生まれついての容姿などで男から見て近寄りがたい雰囲気があると言われたこともあり、本当は男性に甘えたいのにと悶々とした思いを溜め込んでいた。
甘えたいという思いが高じていつの間にか強い男性を求めるようになり、まだ見ぬ男を待ちわびていた。
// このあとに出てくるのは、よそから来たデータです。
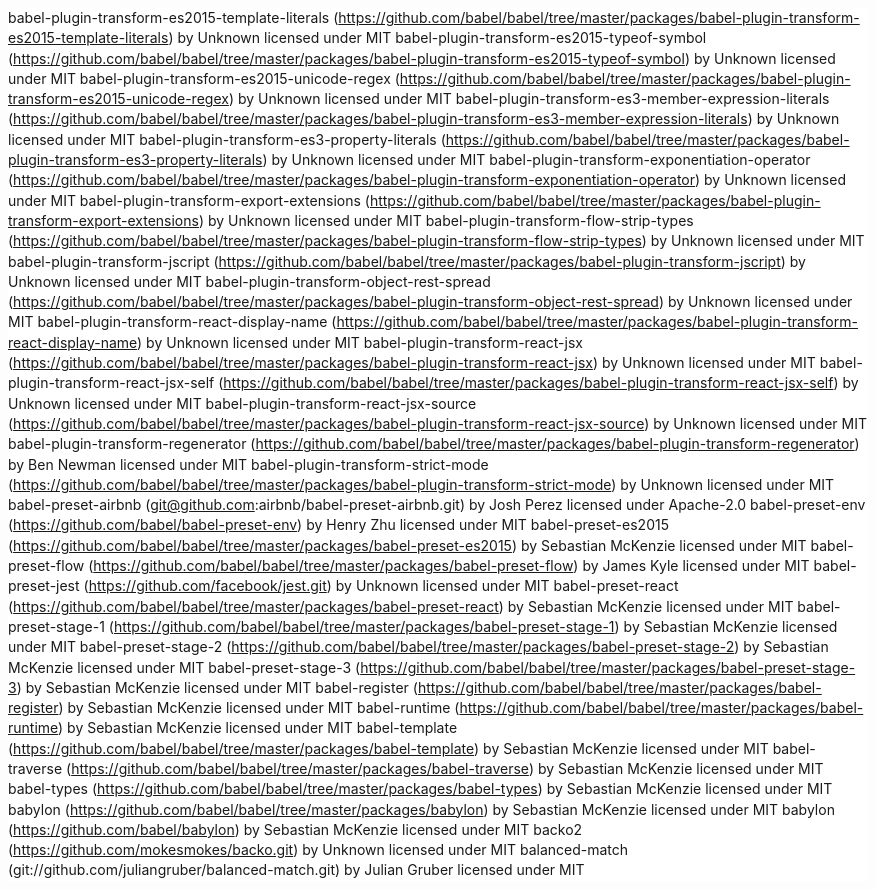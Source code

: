 babel-plugin-transform-es2015-template-literals (https://github.com/babel/babel/tree/master/packages/babel-plugin-transform-es2015-template-literals) by Unknown licensed under MIT
babel-plugin-transform-es2015-typeof-symbol (https://github.com/babel/babel/tree/master/packages/babel-plugin-transform-es2015-typeof-symbol) by Unknown licensed under MIT
babel-plugin-transform-es2015-unicode-regex (https://github.com/babel/babel/tree/master/packages/babel-plugin-transform-es2015-unicode-regex) by Unknown licensed under MIT
babel-plugin-transform-es3-member-expression-literals (https://github.com/babel/babel/tree/master/packages/babel-plugin-transform-es3-member-expression-literals) by Unknown licensed under MIT
babel-plugin-transform-es3-property-literals (https://github.com/babel/babel/tree/master/packages/babel-plugin-transform-es3-property-literals) by Unknown licensed under MIT
babel-plugin-transform-exponentiation-operator (https://github.com/babel/babel/tree/master/packages/babel-plugin-transform-exponentiation-operator) by Unknown licensed under MIT
babel-plugin-transform-export-extensions (https://github.com/babel/babel/tree/master/packages/babel-plugin-transform-export-extensions) by Unknown licensed under MIT
babel-plugin-transform-flow-strip-types (https://github.com/babel/babel/tree/master/packages/babel-plugin-transform-flow-strip-types) by Unknown licensed under MIT
babel-plugin-transform-jscript (https://github.com/babel/babel/tree/master/packages/babel-plugin-transform-jscript) by Unknown licensed under MIT
babel-plugin-transform-object-rest-spread (https://github.com/babel/babel/tree/master/packages/babel-plugin-transform-object-rest-spread) by Unknown licensed under MIT
babel-plugin-transform-react-display-name (https://github.com/babel/babel/tree/master/packages/babel-plugin-transform-react-display-name) by Unknown licensed under MIT
babel-plugin-transform-react-jsx (https://github.com/babel/babel/tree/master/packages/babel-plugin-transform-react-jsx) by Unknown licensed under MIT
babel-plugin-transform-react-jsx-self (https://github.com/babel/babel/tree/master/packages/babel-plugin-transform-react-jsx-self) by Unknown licensed under MIT
babel-plugin-transform-react-jsx-source (https://github.com/babel/babel/tree/master/packages/babel-plugin-transform-react-jsx-source) by Unknown licensed under MIT
babel-plugin-transform-regenerator (https://github.com/babel/babel/tree/master/packages/babel-plugin-transform-regenerator) by Ben Newman licensed under MIT
babel-plugin-transform-strict-mode (https://github.com/babel/babel/tree/master/packages/babel-plugin-transform-strict-mode) by Unknown licensed under MIT
babel-preset-airbnb (git@github.com:airbnb/babel-preset-airbnb.git) by Josh Perez licensed under Apache-2.0
babel-preset-env (https://github.com/babel/babel-preset-env) by Henry Zhu licensed under MIT
babel-preset-es2015 (https://github.com/babel/babel/tree/master/packages/babel-preset-es2015) by Sebastian McKenzie licensed under MIT
babel-preset-flow (https://github.com/babel/babel/tree/master/packages/babel-preset-flow) by James Kyle licensed under MIT
babel-preset-jest (https://github.com/facebook/jest.git) by Unknown licensed under MIT
babel-preset-react (https://github.com/babel/babel/tree/master/packages/babel-preset-react) by Sebastian McKenzie licensed under MIT
babel-preset-stage-1 (https://github.com/babel/babel/tree/master/packages/babel-preset-stage-1) by Sebastian McKenzie licensed under MIT
babel-preset-stage-2 (https://github.com/babel/babel/tree/master/packages/babel-preset-stage-2) by Sebastian McKenzie licensed under MIT
babel-preset-stage-3 (https://github.com/babel/babel/tree/master/packages/babel-preset-stage-3) by Sebastian McKenzie licensed under MIT
babel-register (https://github.com/babel/babel/tree/master/packages/babel-register) by Sebastian McKenzie licensed under MIT
babel-runtime (https://github.com/babel/babel/tree/master/packages/babel-runtime) by Sebastian McKenzie licensed under MIT
babel-template (https://github.com/babel/babel/tree/master/packages/babel-template) by Sebastian McKenzie licensed under MIT
babel-traverse (https://github.com/babel/babel/tree/master/packages/babel-traverse) by Sebastian McKenzie licensed under MIT
babel-types (https://github.com/babel/babel/tree/master/packages/babel-types) by Sebastian McKenzie licensed under MIT
babylon (https://github.com/babel/babel/tree/master/packages/babylon) by Sebastian McKenzie licensed under MIT
babylon (https://github.com/babel/babylon) by Sebastian McKenzie licensed under MIT
backo2 (https://github.com/mokesmokes/backo.git) by Unknown licensed under MIT
balanced-match (git://github.com/juliangruber/balanced-match.git) by Julian Gruber licensed under MIT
「佐緒里のオマンコが丸見えだよ。オレのモノを咥え込んで嬉し涙でビショビショに濡れている……クククッ、想像の中のスケベ女を形にすると佐緒里になる」
「いやっ、私はスケベじゃない……可愛いって言って、お願い」
「あぁ、可愛いよ。剛毛だと思ったマン毛はチョロチョロと中身が見えるほどしか生えてないし、オレのモノを飲み込んだマンコは食べたいモノを精一杯、頬張ったようで張り裂けちゃいそうだし、可愛いなぁ」
「いじわる、揶揄われても嬉しくない。怒るよ……」
「クククッ、怒った顔は般若のようだよ。般若は嫉妬を映す顔じゃなかったっけ??」
「えっ……嫉妬??そうかもしれない。般若は嫌、忘れさせて……あなたの腕の中で菩薩に変身させて」
佐緒里の腰に添えた手を支えに身体を起こして対面座位に変化し、自然な動きで髪を撫でると佐緒里は気持ちよさそうに肩に顎を載せ、
「美香ちゃんに言わないでね。あなたに跨って髪を振り乱した般若のようだったと……私が嫉妬するのは美香ちゃん??そうなの??あなたを美香ちゃんのお客様にするように勧めたのは私よ」
「そうだな、嫉妬していると感じたのはオレの間違いだった……ゴメン」
「あなたには謝ってほしくない。私を抱くときは強い男でいてほしいの」
「クククッ、嫉妬を勘違いしたから謝ったと思っているの??佐緒里の嘘を正す方法をゴメンと言ったんだよ」
「えっ、どういうこと??」
左手で佐緒里の尻を抱えて右手の中指を唇に押し付け、ペロペロと舐めさせて唾液まみれにする。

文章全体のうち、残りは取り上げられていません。